A long-gone sign near the road once read “The Cross. Erected in memory of the dead of all wars.” The current cross is about 7 feet tall and maybe 5 feet across.
World War I veteran Riley Bembry lived nearby, although “nearby” is relative in those parts — his desert cabin was a few miles distant. Henry and Wanda Sandoz also were residents of the area, where he was a maintenance supervisor in the mines and she drove a school bus.
Whether Bembry adopted the Sandozes or they adopted him isn’t entirely clear, nor is it too relevant, as far as that goes. What matters is that Riley took on a grandfather role with Henry and Wanda; the relationship was symbiotic. He was a weekly fixture at dinner and attended family events like birthdays and holiday observances.
“Riley was always a gentleman,” Wanda recalled, a twinkle in her eye at the recollection of their benevolent friend. “He was soft-spoken, a handsome man, always very clean.”
As the old desert rat’s health turned south, he asked the couple to look after the memorial commemorating those who died in the war to end all wars, and those who died in wars after that.
For decades local cattlemen, miners and military veterans gathered at the location for dancing and socializing. A box car on the site, since removed, provided shelter and storage. A Sandoz granddaughter was dedicated to the church there.
The Sandozes attend Easter sunrise services at the site each year, which averages 30 to 50 people, sometimes as many as 80, depending on the weather. “Sometimes when it’s real cold we don’t have a whole lot,” Wanda said.
The cross was periodically vandalized. Sandoz put up sturdier monuments, beginning in the late ’70s. “They’d keep knockin’ it down, I’d keep putting it back up,” Henry said in a low, resolute voice, slowly shaking his head.
For the last several years the cross has been covered by a wooden box. A cross has been painted on the box; that painted cross has been painted over, and then the painted cross reappears on the box and is painted over again.
Why a cross? Why not an obelisk or some other, non-religious shape or symbol? “Because that’s what the vets chose,” Wanda replied, insistently. “That’s the whole point of it.”
For their part, Henry and Wanda are non-denominational.
“We’re just Christians,” Wanda explained. They’re good examples of the religion’s precepts of giving, caring and doing unto others.
Henry owns a five-acre parcel near the monument, “about eight miles as the crow flies,” that he has offered to swap for the one-acre rock pile upon which the cross is erected.

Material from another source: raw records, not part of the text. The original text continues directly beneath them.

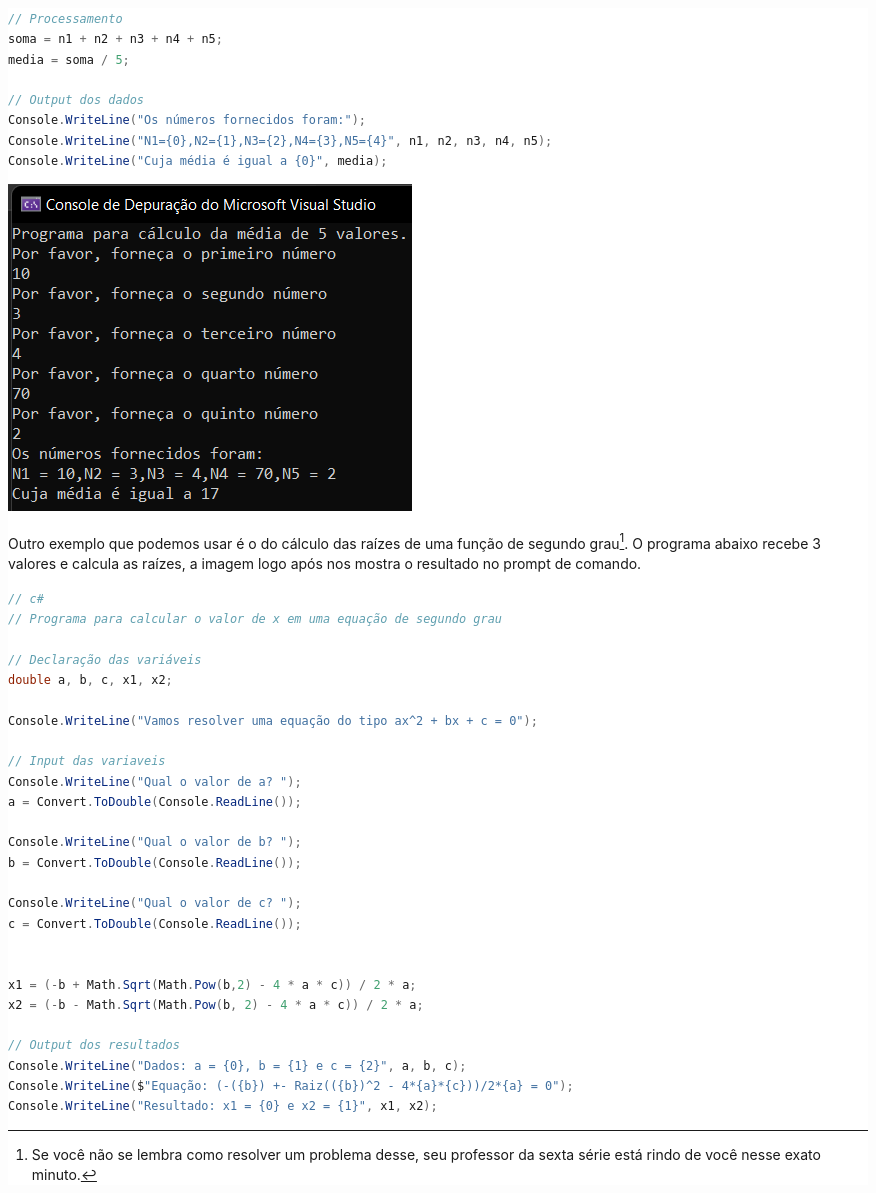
 ``` c#
// Processamento
soma = n1 + n2 + n3 + n4 + n5;
media = soma / 5;

// Output dos dados
Console.WriteLine("Os números fornecidos foram:");
Console.WriteLine("N1={0},N2={1},N3={2},N4={3},N5={4}", n1, n2, n3, n4, n5);
Console.WriteLine("Cuja média é igual a {0}", media);
```

![Programa de cálculo da média de 5 valores em c\#](../../../assets/imgs/25-algoritmo-logica-media-cs.png)

Outro exemplo que podemos usar é o do cálculo das raízes de uma função de segundo grau[^4]. O programa abaixo recebe 3 valores e calcula as raízes, a imagem logo após nos mostra o resultado no prompt de comando.

[^4]: Se você não se lembra como resolver um problema desse, seu professor da sexta série está rindo de você nesse exato minuto.


``` c#
// c#
// Programa para calcular o valor de x em uma equação de segundo grau

// Declaração das variáveis
double a, b, c, x1, x2;

Console.WriteLine("Vamos resolver uma equação do tipo ax^2 + bx + c = 0");

// Input das variaveis
Console.WriteLine("Qual o valor de a? ");
a = Convert.ToDouble(Console.ReadLine());

Console.WriteLine("Qual o valor de b? ");
b = Convert.ToDouble(Console.ReadLine());

Console.WriteLine("Qual o valor de c? ");
c = Convert.ToDouble(Console.ReadLine());


x1 = (-b + Math.Sqrt(Math.Pow(b,2) - 4 * a * c)) / 2 * a;
x2 = (-b - Math.Sqrt(Math.Pow(b, 2) - 4 * a * c)) / 2 * a;

// Output dos resultados
Console.WriteLine("Dados: a = {0}, b = {1} e c = {2}", a, b, c);
Console.WriteLine($"Equação: (-({b}) +- Raiz(({b})^2 - 4*{a}*{c}))/2*{a} = 0");
Console.WriteLine("Resultado: x1 = {0} e x2 = {1}", x1, x2);
```


[^1]: Float possui precisão simples e Double possui dupla precisão.
[^2]: Isso é muito impressionante!
[^3]: Embora a gente saiba que a radiciação é uma potência de fração.
[^5]: Refatorar é o processo de mudar o código e obter o mesmo resultado no final. É uma ótima prática a ser feita.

If the government would agree to the exchange, Sandoz would turn the site over to a veterans’ group like the Veterans of Foreign Wars. The offer is still on the table, he said, but so far no one has taken them up on the proposal.
If Bembry were to comment from the afterlife about the controversy swirling around the monument, Wanda speculated, “He would probably say he just can’t believe the country has come to this sad state of affairs, where they’d want to remove a memorial placed there to honor veterans.”
The fate of the veterans’ memorial will be decided by attorneys and politicians. Between attackers and defenders under government employ, the cost to taxpayers will surely ring up well into the thousands.
Henry and Wanda don’t much seem the types to get caught up in the political and religious fervor the cross has caused. They have been in contact with Congressman Jerry Lewis’ office. Wanda said the representative “is behind us 100 percent.”
It is melodramatic but accurate to describe Riley’s request to have Henry and Wanda look after the cross shortly before he died in 1984 as his dying wish.
Henry took his adopted grandfather’s final request to heart. He looks after the cross for Riley and for all veterans.
“I promised him,” Henry said plainly. “That’s important to me.”